Description of the task:
Among the entries that follow, find every line with the word "Framework" and list it.
━━ Recorded information ━━
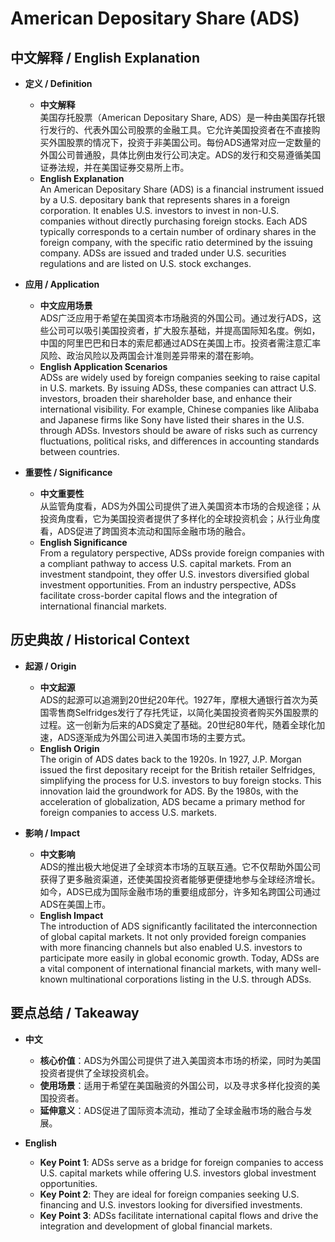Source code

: # American Depositary Share (ADS)

## 中文解释 / English Explanation

* **定义 / Definition**  
  - **中文解释**  
    美国存托股票（American Depositary Share, ADS）是一种由美国存托银行发行的、代表外国公司股票的金融工具。它允许美国投资者在不直接购买外国股票的情况下，投资于非美国公司。每份ADS通常对应一定数量的外国公司普通股，具体比例由发行公司决定。ADS的发行和交易遵循美国证券法规，并在美国证券交易所上市。  
  - **English Explanation**  
    An American Depositary Share (ADS) is a financial instrument issued by a U.S. depositary bank that represents shares in a foreign corporation. It enables U.S. investors to invest in non-U.S. companies without directly purchasing foreign stocks. Each ADS typically corresponds to a certain number of ordinary shares in the foreign company, with the specific ratio determined by the issuing company. ADSs are issued and traded under U.S. securities regulations and are listed on U.S. stock exchanges.

* **应用 / Application**  
  - **中文应用场景**  
    ADS广泛应用于希望在美国资本市场融资的外国公司。通过发行ADS，这些公司可以吸引美国投资者，扩大股东基础，并提高国际知名度。例如，中国的阿里巴巴和日本的索尼都通过ADS在美国上市。投资者需注意汇率风险、政治风险以及两国会计准则差异带来的潜在影响。  
  - **English Application Scenarios**  
    ADSs are widely used by foreign companies seeking to raise capital in U.S. markets. By issuing ADSs, these companies can attract U.S. investors, broaden their shareholder base, and enhance their international visibility. For example, Chinese companies like Alibaba and Japanese firms like Sony have listed their shares in the U.S. through ADSs. Investors should be aware of risks such as currency fluctuations, political risks, and differences in accounting standards between countries.

* **重要性 / Significance**  
  - **中文重要性**  
    从监管角度看，ADS为外国公司提供了进入美国资本市场的合规途径；从投资角度看，它为美国投资者提供了多样化的全球投资机会；从行业角度看，ADS促进了跨国资本流动和国际金融市场的融合。  
  - **English Significance**  
    From a regulatory perspective, ADSs provide foreign companies with a compliant pathway to access U.S. capital markets. From an investment standpoint, they offer U.S. investors diversified global investment opportunities. From an industry perspective, ADSs facilitate cross-border capital flows and the integration of international financial markets.

## 历史典故 / Historical Context

* **起源 / Origin**  
  - **中文起源**  
    ADS的起源可以追溯到20世纪20年代。1927年，摩根大通银行首次为英国零售商Selfridges发行了存托凭证，以简化美国投资者购买外国股票的过程。这一创新为后来的ADS奠定了基础。20世纪80年代，随着全球化加速，ADS逐渐成为外国公司进入美国市场的主要方式。  
  - **English Origin**  
    The origin of ADS dates back to the 1920s. In 1927, J.P. Morgan issued the first depositary receipt for the British retailer Selfridges, simplifying the process for U.S. investors to buy foreign stocks. This innovation laid the groundwork for ADS. By the 1980s, with the acceleration of globalization, ADS became a primary method for foreign companies to access U.S. markets.

* **影响 / Impact**  
  - **中文影响**  
    ADS的推出极大地促进了全球资本市场的互联互通。它不仅帮助外国公司获得了更多融资渠道，还使美国投资者能够更便捷地参与全球经济增长。如今，ADS已成为国际金融市场的重要组成部分，许多知名跨国公司通过ADS在美国上市。  
  - **English Impact**  
    The introduction of ADS significantly facilitated the interconnection of global capital markets. It not only provided foreign companies with more financing channels but also enabled U.S. investors to participate more easily in global economic growth. Today, ADSs are a vital component of international financial markets, with many well-known multinational corporations listing in the U.S. through ADSs.

## 要点总结 / Takeaway

* **中文**  
  - **核心价值**：ADS为外国公司提供了进入美国资本市场的桥梁，同时为美国投资者提供了全球投资机会。  
  - **使用场景**：适用于希望在美国融资的外国公司，以及寻求多样化投资的美国投资者。  
  - **延伸意义**：ADS促进了国际资本流动，推动了全球金融市场的融合与发展。  

* **English**  
  - **Key Point 1**: ADSs serve as a bridge for foreign companies to access U.S. capital markets while offering U.S. investors global investment opportunities.  
  - **Key Point 2**: They are ideal for foreign companies seeking U.S. financing and U.S. investors looking for diversified investments.  
  - **Key Point 3**: ADSs facilitate international capital flows and drive the integration and development of global financial markets.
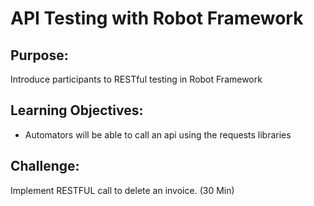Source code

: # API Testing with Robot Framework

## Purpose:
Introduce participants to RESTful testing in Robot Framework

## Learning Objectives:
- Automators will be able to call an api using the requests libraries

## Challenge: 
Implement RESTFUL call to delete an invoice. (30 Min)
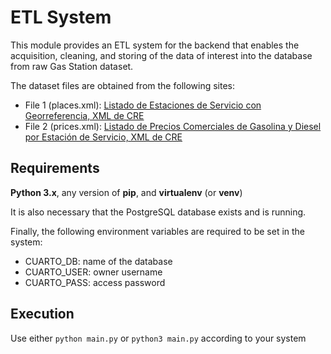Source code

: # ETL System

This module provides an ETL system for the backend that enables the acquisition, cleaning, and storing of the data of interest into the database from raw Gas Station dataset.

The dataset files are obtained from the following sites:
- File 1 (places.xml): [Listado de Estaciones de Servicio con Georreferencia, XML de CRE](https://datos.gob.mx/busca/dataset/estaciones-de-servicio-gasolineras-y-precios-finales-de-gasolina-y-diesel/resource/099481f4-14cb-4f99-aaf4-da846fb261e4)
- File 2 (prices.xml): [Listado de Precios Comerciales de Gasolina y Diesel por Estación de Servicio, XML de CRE](https://datos.gob.mx/busca/dataset/estaciones-de-servicio-gasolineras-y-precios-finales-de-gasolina-y-diesel/resource/b1e92ceb-ba04-420f-bf48-42e4e8a27fe1)

## Requirements

**Python 3.x**, any version of **pip**, and **virtualenv** (or **venv**)

It is also necessary that the PostgreSQL database exists and is running.

Finally, the following environment variables are required to be set in the system:

- CUARTO_DB: name of the database
- CUARTO_USER: owner username
- CUARTO_PASS: access password

## Execution

Use either  `python main.py`  or  `python3 main.py` according to your system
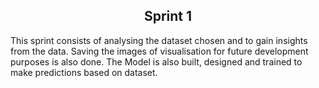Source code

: <h2 align="center">Sprint 1 </h2>

This sprint consists of analysing the dataset chosen and to gain insights from the data. Saving the images of visualisation for future development purposes is also done. 
The Model is also built, designed and trained to make predictions based on dataset.
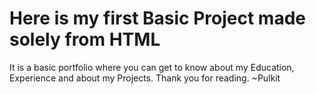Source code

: # Here is my first Basic Project made solely from HTML 
It is a basic portfolio where you can get to know about my Education, Experience and about my Projects.
Thank you for reading.
~Pulkit
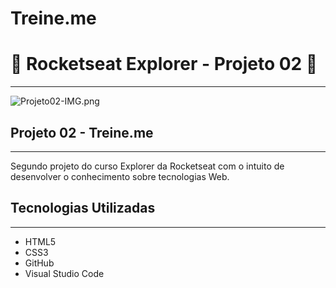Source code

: # Treine.me

# 🚀 Rocketseat Explorer - Projeto 02 🚀

---

![Projeto02-IMG.png](https://s3-us-west-2.amazonaws.com/secure.notion-static.com/e1735f55-ccf6-4fcd-97b0-f489c5cd39f4/Projeto02-IMG.png)

## Projeto 02 - Treine.me

---

Segundo projeto do curso Explorer da Rocketseat com o intuito de desenvolver o conhecimento sobre tecnologias Web.

## Tecnologias Utilizadas

---

- HTML5
- CSS3
- GitHub
- Visual Studio Code
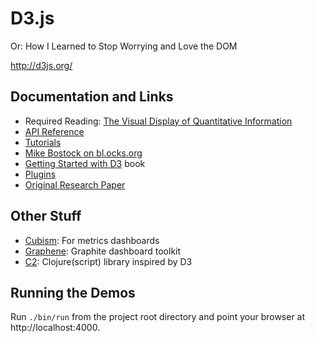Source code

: # D3.js

Or: How I Learned to Stop Worrying and Love the DOM

http://d3js.org/

## Documentation and Links

* Required Reading: [The Visual Display of Quantitative Information](http://www.edwardtufte.com/tufte/books_vdqi)
* [API Reference](https://github.com/mbostock/d3/wiki/API-Reference)
* [Tutorials](https://github.com/mbostock/d3/wiki/Tutorials)
* [Mike Bostock on bl.ocks.org](http://bl.ocks.org/mbostock)
* [Getting Started with D3](http://shop.oreilly.com/product/0636920025429.do) book
* [Plugins](https://github.com/d3/d3-plugins)
* [Original Research Paper](http://vis.stanford.edu/papers/d3)

## Other Stuff

* [Cubism](http://square.github.com/cubism/): For metrics dashboards
* [Graphene](http://jondot.github.com/graphene/): Graphite dashboard toolkit
* [C2](http://keminglabs.com/c2/): Clojure(script) library inspired by D3

## Running the Demos

Run `./bin/run` from the project root directory and point your browser at http://localhost:4000.
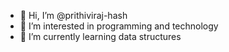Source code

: - 👋 Hi, I’m @prithiviraj-hash
- 👀 I’m interested in programming and technology
- 🌱 I’m currently learning data structures
 
 
 



<!---
prithiviraj-hash/prithiviraj-hash is a ✨ special ✨ repository because its `README.md` (this file) appears on your GitHub profile.
You can click the Preview link to take a look at your changes.
--->
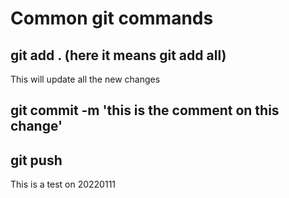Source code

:# Common git commands

## git add . (here it means git add all)

This will update all the new changes

## git commit -m 'this is the comment on this change'

## git push

This is a test on 20220111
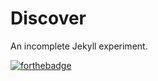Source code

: # Discover

An incomplete Jekyll experiment.

[![forthebadge](http://forthebadge.com/images/badges/fuck-it-ship-it.svg)](http://forthebadge.com)
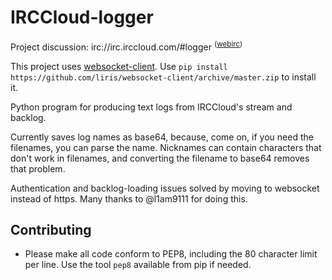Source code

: IRCCloud-logger
==========

Project discussion: irc://irc.irccloud.com/#logger <sup>([webirc](https://kiwiirc.com/client/irc.irccloud.com/?nick=logger|?#logger))</sup>

This project uses [websocket-client](https://github.com/liris/websocket-client). Use `pip install https://github.com/liris/websocket-client/archive/master.zip` to install it.

Python program for producing text logs from IRCCloud's stream and backlog.

Currently saves log names as base64, because, come on, if you need the filenames, you can parse the name. Nicknames can contain characters that don't work in filenames, and converting the filename to base64 removes that problem.

Authentication and backlog-loading issues solved by moving to websocket instead of https. Many thanks to @l1am9111 for doing this.

Contributing
------------

* Please make all code conform to PEP8, including the 80 character limit per line. Use the tool `pep8` available from pip if needed.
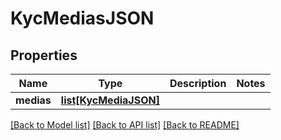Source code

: # KycMediasJSON

## Properties
Name | Type | Description | Notes
------------ | ------------- | ------------- | -------------
**medias** | [**list[KycMediaJSON]**](KycMediaJSON.md) |  | 

[[Back to Model list]](../README.md#documentation-for-models) [[Back to API list]](../README.md#documentation-for-api-endpoints) [[Back to README]](../README.md)



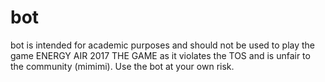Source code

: # bot

bot is intended for academic purposes and should not be used to play the game ENERGY AIR 2017 THE GAME as it violates the TOS and is unfair to the community (mimimi). Use the bot at your own risk.

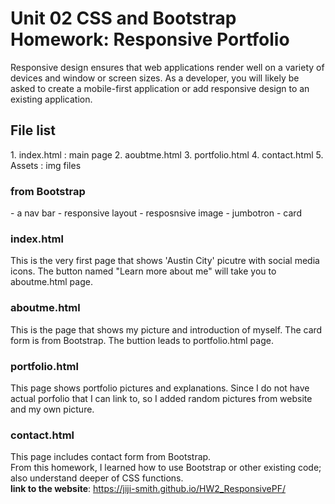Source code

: # Unit 02 CSS and Bootstrap Homework: Responsive Portfolio

Responsive design ensures that web applications render well on a variety of devices and window or screen sizes. As a developer, you will likely be asked to create a mobile-first application or add responsive design to an existing application.

<h2>File list</h2>
1. index.html : main page
2. aoubtme.html
3. portfolio.html
4. contact.html
5. Assets : img files

<h3>from Bootstrap</h3>
- a nav bar
- responsive layout
- resposnsive image
- jumbotron
- card


<h3>index.html</h3>
This is the very first page that shows 'Austin City' picutre with social media icons.  The button named "Learn more about me" will take you to aboutme.html page.

<h3>aboutme.html</h3>
This is the page that shows my picture and introduction of myself. The card form is from Bootstrap.  The buttion leads to portfolio.html page.

<h3>portfolio.html</h3>
This page shows portfolio pictures and explanations. Since I do not have actual porfolio that I can link to, so I added random pictures from website and my own picture.

<h3>contact.html</h3>
This page includes contact form from Bootstrap.

<br/>
From this homework, I learned how to use Bootstrap or other existing code; also understand deeper of CSS functions.

<br/>
<b>link to the website</b>: <a href="https://jiji-smith.github.io/HW2_ResponsivePF/">https://jiji-smith.github.io/HW2_ResponsivePF/</a>
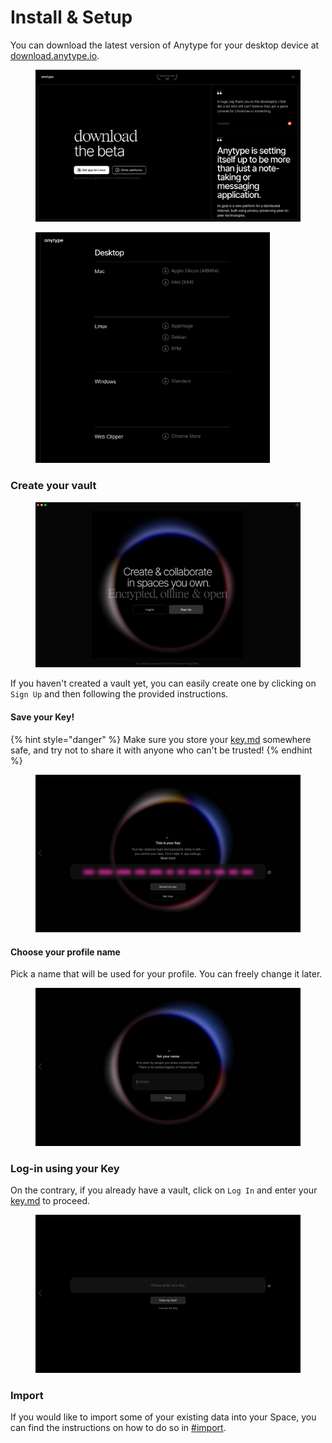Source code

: # Install & Setup

You can download the latest version of Anytype for your desktop device at [download.anytype.io](https://download.anytype.io).

<div><figure><img src="../../.gitbook/assets/image (54).png" alt="" width="563"><figcaption></figcaption></figure> <figure><img src="../../.gitbook/assets/image (55).png" alt="" width="375"><figcaption></figcaption></figure></div>

### Create your vault

<figure><img src="../../.gitbook/assets/image (184).png" alt=""><figcaption></figcaption></figure>

If you haven't created a vault yet, you can easily create one by clicking on `Sign Up`  and then following the provided instructions.

#### Save your Key!

{% hint style="danger" %}
Make sure you store your [key.md](key.md "mention") somewhere safe, and try not to share it with anyone who can't be trusted!
{% endhint %}

<figure><img src="../../.gitbook/assets/image (84).png" alt=""><figcaption></figcaption></figure>

#### Choose your profile name

Pick a name that will be used for your profile. You can freely change it later.

<figure><img src="../../.gitbook/assets/image (85).png" alt=""><figcaption></figcaption></figure>

### Log-in using your Key

On the contrary, if you already have a vault, click on `Log In` and enter your [key.md](key.md "mention") to proceed.

<figure><img src="../../.gitbook/assets/image (86).png" alt=""><figcaption></figcaption></figure>

### Import

If you would like to import some of your existing data into your Space, you can find the instructions on how to do so in [#import](../../advanced/data-and-security/import-export/#import "mention").
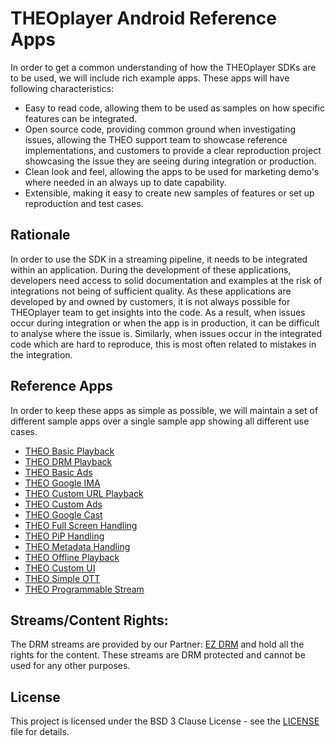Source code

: # THEOplayer Android Reference Apps

In order to get a common understanding of how the THEOplayer SDKs are
to be used, we will include rich example apps. These apps will have
following characteristics:

* Easy to read code, allowing them to be used as samples on how specific
  features can be integrated.
* Open source code, providing common ground when investigating issues,
  allowing the THEO support team to showcase reference implementations,
  and customers to provide a clear reproduction project showcasing the
  issue they are seeing during integration or production.
* Clean look and feel, allowing the apps to be used for marketing demo's
  where needed in an always up to date capability.
* Extensible, making it easy to create new samples of features or set up
  reproduction and test cases.


## Rationale

In order to use the SDK in a streaming pipeline, it needs to be integrated
within an application. During the development of these applications,
developers need access to solid documentation and examples at the risk
of integrations not being of sufficient quality. As these applications
are developed by and owned by customers, it is not always possible for
THEOplayer team to get insights into the code. As a result, when issues
occur during integration or when the app is in production, it can be
difficult to analyse where the issue is. Similarly, when issues occur
in the integrated code which are hard to reproduce, this is most often
related to mistakes in the integration.


## Reference Apps

In order to keep these apps as simple as possible, we will maintain
a set of different sample apps over a single sample app showing all
different use cases.

* [THEO Basic Playback](./Basic-Playback/README.md)
* [THEO DRM Playback](./DRM-Playback/README.md)
* [THEO Basic Ads](./Basic-Ads/README.md)
* [THEO Google IMA](./Google-IMA/README.md)
* [THEO Custom URL Playback](./Custom-URL-Playback/README.md)
* [THEO Custom Ads](./Custom-Ads/README.md)
* [THEO Google Cast](./Google-Cast/README.md)
* [THEO Full Screen Handling](./Full-Screen-Handling/README.md)
* [THEO PiP Handling](./PiP-Handling/README.md)
* [THEO Metadata Handling](./Metadata-Handling/README.md)
* [THEO Offline Playback](./Offline-Playback/README.md)
* [THEO Custom UI](./Custom-UI/README.md)
* [THEO Simple OTT](./Simple-OTT/README.md)
* [THEO Programmable Stream](./Programmable-Stream/README.md)


## Streams/Content Rights:

The DRM streams are provided by our Partner: [EZ DRM](https://ezdrm.com/) and hold all the rights for the content. These streams are DRM protected and cannot be used for any other purposes.


## License

This project is licensed under the BSD 3 Clause License - see the [LICENSE](./LICENSE) file for details.
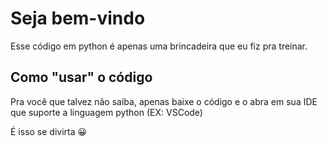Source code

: # Seja bem-vindo 
Esse código em python é apenas uma brincadeira que eu fiz pra treinar.

## Como "usar" o código
Pra você que talvez não saiba, apenas baixe o código e o abra em sua IDE que suporte a linguagem python (EX: VSCode)

É isso se divirta :grinning:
━━━
Output below:
: # API Testing with Robot Framework
Introduce participants to RESTful testing in Robot Framework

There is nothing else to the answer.